Lives of St. Paul have poured from the press, but the present writer knows only four modern Lives of St. Peter. The most learned is Dr. Cullmann's Peter, Disciple, Apostle, Martyr, translated from the German; but, as nearly half of it is devoted to the text, `On this Rock I will build My Church', not much room is left for other important questions. Bishop Underhill's thoughtful study, St. Peter, deals only with selected incidents. Dr. Foakes-Jackson's Peter, Prince of Apostles, covers the ground more fully, but he too skims rather lightly over more than one tricky problem. Dr. Lowe's little book, St. Peter, is a good introduction to the subject, but sixty-five pages of large print have to leave much unsaid.

The present book lists every happening recorded of the Apostle, and tries to dodge no difficulties. It fills in the background from our knowledge of contemporary Judaism, and illustrates the miracle-stories from more modern and more fully verified incidents. No complete biography is possible, for there are yawning gaps in our information. Even the Gospels have a blank six months. Acts tells nothing of the five years before and the seven years after Peter's arrest by Herod. For another fifteen years we have only a few vague hints. Not till his final visit to Rome does evidence of a sort again become available.

Nevertheless enough is known to make his life instructive. It covers the whole span of Church History from the Baptist to Nero. It enables us to watch the work of Christ through an onlooker's eyes, and to see the problems of the Early Church from the point of view of a man who had to cope with them. In Peter we meet a typical Christian of the first generation. Paul was a brilliant and erratic genius. There was only one Paul. In Peter we get to know a plain man of the people, facing the tremendous riddles raised by the coming of Christ, gradually grasping step by step what Christianity meant, guiding the work of the infant Church in its early days in Jerusalem, averting the threatened schism between Jewish and Gentile Christians, travelling as a missionary in heathen lands, and finally winning such status in Rome that the Church there regarded him later as its first Bishop.
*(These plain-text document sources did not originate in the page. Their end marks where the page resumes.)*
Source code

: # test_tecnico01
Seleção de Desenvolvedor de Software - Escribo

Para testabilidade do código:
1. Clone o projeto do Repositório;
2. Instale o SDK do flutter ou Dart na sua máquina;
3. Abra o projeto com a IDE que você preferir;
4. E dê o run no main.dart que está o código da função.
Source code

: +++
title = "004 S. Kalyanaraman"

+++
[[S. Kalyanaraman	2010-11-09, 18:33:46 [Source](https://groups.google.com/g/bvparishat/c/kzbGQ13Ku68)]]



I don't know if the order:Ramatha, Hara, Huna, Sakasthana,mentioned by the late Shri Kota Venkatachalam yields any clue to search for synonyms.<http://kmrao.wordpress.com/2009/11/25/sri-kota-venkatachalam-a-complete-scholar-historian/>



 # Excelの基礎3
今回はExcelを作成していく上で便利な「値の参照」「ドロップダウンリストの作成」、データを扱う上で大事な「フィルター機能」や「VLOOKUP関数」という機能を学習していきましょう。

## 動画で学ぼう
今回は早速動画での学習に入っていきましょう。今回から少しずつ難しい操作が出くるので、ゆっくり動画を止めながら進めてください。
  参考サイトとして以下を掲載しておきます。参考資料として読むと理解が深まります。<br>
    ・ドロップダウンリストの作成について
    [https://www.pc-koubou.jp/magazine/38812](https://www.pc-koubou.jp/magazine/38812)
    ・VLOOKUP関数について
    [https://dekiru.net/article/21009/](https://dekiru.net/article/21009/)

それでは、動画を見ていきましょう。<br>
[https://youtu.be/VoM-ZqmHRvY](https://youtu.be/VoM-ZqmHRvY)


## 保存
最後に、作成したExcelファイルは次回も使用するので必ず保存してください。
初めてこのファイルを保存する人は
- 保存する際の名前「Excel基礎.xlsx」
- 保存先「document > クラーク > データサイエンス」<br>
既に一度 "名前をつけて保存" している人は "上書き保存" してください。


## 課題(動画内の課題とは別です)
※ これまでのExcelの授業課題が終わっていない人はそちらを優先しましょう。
Such a life repays attention.

NOTE

In transliterating Hebrew and Aramaic names into English, those which occur in the Old Testament have been spelt as in the English Authorized Version (e.g. Isaac, not Yizhak; Solomon, not Shelomoh). For others the simplified system adopted by the Jewish Encyclopaedia has in most cases been employed.

Boyhood in Bethsaida
Of all the Caesars who ruled Rome few were more famous than Trajan. The towering column, which a grateful Senate raised to record his victories, still remains a conspicuous relic of the city's imperial days. But the Emperor no longer stands on the top. His place has been taken by a condemned criminal, holding two large keys. Who this man was, and how he got there, this book will try to show.

He came from Galilee in the north of Palestine, where his father had been a fisherman on the lake. But if we seek further details we meet, as we shall all through this story, with questions we cannot answer. His home-town was Bethsaida; but its site is uncertain. Bethsaida-Julias was a well-known city at the north of the lake; but many believe that another Bethsaida stood on the western shore.

Round this little lake, however, the boy's early life centred. It was a busy district. Though only thirteen miles long and less than seven broad, at least a dozen towns looked out across its waters. In the north Herod Philip's new city of Bethsaida-Julias affronted every Jewish prejudice with its pagan splendour. On the west were Chorazin and perhaps another Bethsaida, Capernaum and Dalmanutha, wealthy Magdala and Tiberias, which Antipas, another Herod, was building as his capital, Hamath, where gourmands boiled out their gout, Greek Philoteria with its pagan temples, and stinking Taricheae, where the fish was pickled. Only on the east were lonely strips, where pelicans brooded among the reeds. Yet even here stood Gergesa and three other walled towns. It was a restless, bustling region, where Jew, Greek, Syrian, Roman met in keen competition.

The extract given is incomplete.